Friday, June 17, 2016

Congresswoman Who Used To Receive Welfare Wants To Drug Test Rich People Who Get Tax Breaks


CREDIT: AP Photo/J. Scott Applewhite

Rep. Gwen Moore (D-WI) has had enough of the growing movement to drug test poor people who need government assistance. So on Tuesday, she’s introducing a bill that she says will make things fairer.

Her “Top 1% Accountability Act” would require anyone claiming itemized tax deductions of over $150,000 in a given year to submit a clean drug test. If a filer doesn’t submit a clean test within three months of filing, he won’t be able to take advantage of tax deductions like the mortgage interest deduction or health insurance tax breaks. Instead he would have to make use of the standard deduction.

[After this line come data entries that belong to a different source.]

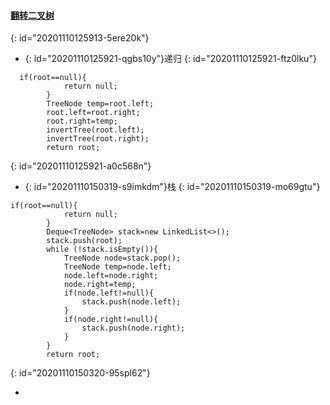#### [翻转二叉树](https://leetcode-cn.com/problems/invert-binary-tree/)
{: id="20201110125913-5ere20k"}

* {: id="20201110125921-qgbs10y"}递归
{: id="20201110125921-ftz0lku"}

```
  if(root==null){
            return null;
        }
        TreeNode temp=root.left;
        root.left=root.right;
        root.right=temp;
        invertTree(root.left);
        invertTree(root.right);
        return root;
```
{: id="20201110125921-a0c568n"}

* {: id="20201110150319-s9imkdm"}栈
{: id="20201110150319-mo69gtu"}

```
if(root==null){
            return null;
        }
        Deque<TreeNode> stack=new LinkedList<>();
        stack.push(root);
        while (!stack.isEmpty()){
            TreeNode node=stack.pop();
            TreeNode temp=node.left;
            node.left=node.right;
            node.right=temp;
            if(node.left!=null){
                stack.push(node.left);
            }
            if(node.right!=null){
                stack.push(node.right);
            }
        }
        return root;
```
{: id="20201110150320-95spl62"}

*
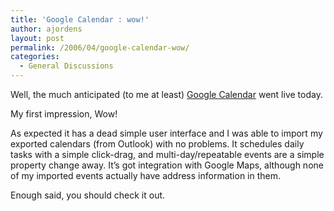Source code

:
 ```yaml
---
title: 'Google Calendar : wow!'
author: ajordens
layout: post
permalink: /2006/04/google-calendar-wow/
categories:
  - General Discussions
---
```

Well, the much anticipated (to me at least) [Google Calendar][1] went live today.

My first impression, Wow!

As expected it has a dead simple user interface and I was able to import my exported calendars (from Outlook) with no problems. It schedules daily tasks with a simple click-drag, and multi-day/repeatable events are a simple property change away. It&#8217;s got integration with Google Maps, although none of my imported events actually have address information in them.

Enough said, you should check it out.

 [1]: http://www.google.com/calendar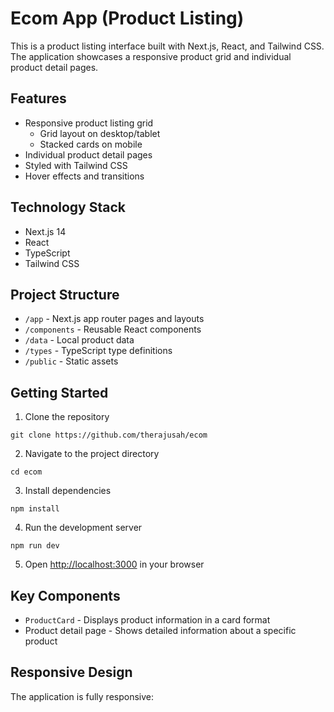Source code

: # Ecom App (Product Listing)

This is a product listing interface built with Next.js, React, and Tailwind CSS. The application showcases a responsive product grid and individual product detail pages.

## Features

- Responsive product listing grid
  - Grid layout on desktop/tablet
  - Stacked cards on mobile
- Individual product detail pages
- Styled with Tailwind CSS
- Hover effects and transitions

## Technology Stack

- Next.js 14
- React
- TypeScript
- Tailwind CSS

## Project Structure

- `/app` - Next.js app router pages and layouts
- `/components` - Reusable React components
- `/data` - Local product data
- `/types` - TypeScript type definitions
- `/public` - Static assets

## Getting Started

1. Clone the repository
```
git clone https://github.com/therajusah/ecom
```

2. Navigate to the project directory
```
cd ecom
```

3. Install dependencies
```
npm install
```

4. Run the development server
```
npm run dev
```

5. Open [http://localhost:3000](http://localhost:3000) in your browser

## Key Components

- `ProductCard` - Displays product information in a card format
- Product detail page - Shows detailed information about a specific product

## Responsive Design

The application is fully responsive:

Her office has calculated that the people impacted will be those who make at least $500,000 a year.

“By drug testing those with itemized deductions over $150,000, this bill will level the playing field for drug testing people who are the recipients of social programs,” a memo on her bill notes.

Moore has a personal stake in the fight. “I am a former welfare recipient,” she explained. “I’ve used food stamps, I’ve received Aid for Families with Dependent Children, Medicaid, Head Start for my kids, Title XX daycare [subsidies]. I’m truly grateful for the social safety net.”

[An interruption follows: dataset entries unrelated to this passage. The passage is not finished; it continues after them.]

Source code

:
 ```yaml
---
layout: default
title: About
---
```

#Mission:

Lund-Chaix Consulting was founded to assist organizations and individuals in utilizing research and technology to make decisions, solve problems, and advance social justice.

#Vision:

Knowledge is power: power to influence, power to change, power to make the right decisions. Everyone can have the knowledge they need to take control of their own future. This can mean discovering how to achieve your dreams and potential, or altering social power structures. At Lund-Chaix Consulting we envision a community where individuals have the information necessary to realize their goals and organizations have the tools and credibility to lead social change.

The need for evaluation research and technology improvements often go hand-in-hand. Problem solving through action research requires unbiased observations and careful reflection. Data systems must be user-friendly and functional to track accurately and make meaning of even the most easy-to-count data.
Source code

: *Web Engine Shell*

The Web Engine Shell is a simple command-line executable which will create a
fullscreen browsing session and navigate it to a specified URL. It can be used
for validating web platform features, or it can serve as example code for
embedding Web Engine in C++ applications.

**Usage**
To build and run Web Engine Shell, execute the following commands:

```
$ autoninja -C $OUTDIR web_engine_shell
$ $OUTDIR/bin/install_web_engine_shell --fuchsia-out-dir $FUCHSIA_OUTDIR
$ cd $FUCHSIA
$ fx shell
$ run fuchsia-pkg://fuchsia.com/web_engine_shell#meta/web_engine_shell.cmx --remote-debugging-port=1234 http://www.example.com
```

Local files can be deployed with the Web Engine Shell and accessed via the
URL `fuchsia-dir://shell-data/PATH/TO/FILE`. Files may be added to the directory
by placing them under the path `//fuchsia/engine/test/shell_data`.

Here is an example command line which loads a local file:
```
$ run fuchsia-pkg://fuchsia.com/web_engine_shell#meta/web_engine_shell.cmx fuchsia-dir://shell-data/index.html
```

Ten states require applicants to their cash welfare programs to undergo a drug test. States are currently barred from implementing drug testing for the food stamps program, but Wisconsin Gov. Scott Walker (R) has sued the federal government to allow him to do so and has gotten some Congressional Republican support.

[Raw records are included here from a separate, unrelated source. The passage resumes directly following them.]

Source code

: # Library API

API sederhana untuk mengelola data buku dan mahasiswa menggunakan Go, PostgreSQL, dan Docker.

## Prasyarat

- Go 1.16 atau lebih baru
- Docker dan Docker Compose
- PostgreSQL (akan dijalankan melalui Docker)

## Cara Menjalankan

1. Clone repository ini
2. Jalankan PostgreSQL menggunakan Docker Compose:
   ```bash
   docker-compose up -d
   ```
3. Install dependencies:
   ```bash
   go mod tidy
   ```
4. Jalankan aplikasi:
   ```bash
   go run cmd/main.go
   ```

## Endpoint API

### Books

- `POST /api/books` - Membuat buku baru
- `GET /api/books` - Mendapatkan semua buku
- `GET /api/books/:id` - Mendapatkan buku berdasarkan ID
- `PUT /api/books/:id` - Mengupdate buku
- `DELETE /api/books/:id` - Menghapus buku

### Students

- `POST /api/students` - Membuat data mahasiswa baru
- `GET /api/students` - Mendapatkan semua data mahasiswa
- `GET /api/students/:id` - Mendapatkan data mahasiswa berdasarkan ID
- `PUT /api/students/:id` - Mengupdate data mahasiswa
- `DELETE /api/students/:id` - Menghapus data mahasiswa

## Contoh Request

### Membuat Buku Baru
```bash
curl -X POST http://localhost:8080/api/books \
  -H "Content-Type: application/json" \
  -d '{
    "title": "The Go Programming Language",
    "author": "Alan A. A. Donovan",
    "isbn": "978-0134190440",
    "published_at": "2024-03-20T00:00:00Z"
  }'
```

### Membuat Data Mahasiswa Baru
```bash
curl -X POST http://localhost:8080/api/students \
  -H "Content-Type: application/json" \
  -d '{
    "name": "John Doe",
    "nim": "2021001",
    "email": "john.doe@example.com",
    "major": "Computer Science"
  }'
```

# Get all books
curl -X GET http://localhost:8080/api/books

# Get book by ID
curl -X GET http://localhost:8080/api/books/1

Moore has been frustrated to witness attempts to tie those who avail themselves of the safety net to drug use. “Republicans continue to criminalize poverty and to put forward the narrative, the false narrative in fact, that people who are poor and reliant upon the social safety net are drug users,” she said.

In fact, evidence from test results among states that test welfare recipients indicates that they are no more likely to use drugs than the general population — in fact, they may be less likely.

That didn’t stop House Speaker Paul Ryan (R-WI) from using a drug rehab center as the backdrop while he unveiled his poverty plan last week. “I think this is what tipped me over the edge,” Moore said, “rolling out his poverty initiative in front of a drug treatment program to sort of drive that false narrative forward.”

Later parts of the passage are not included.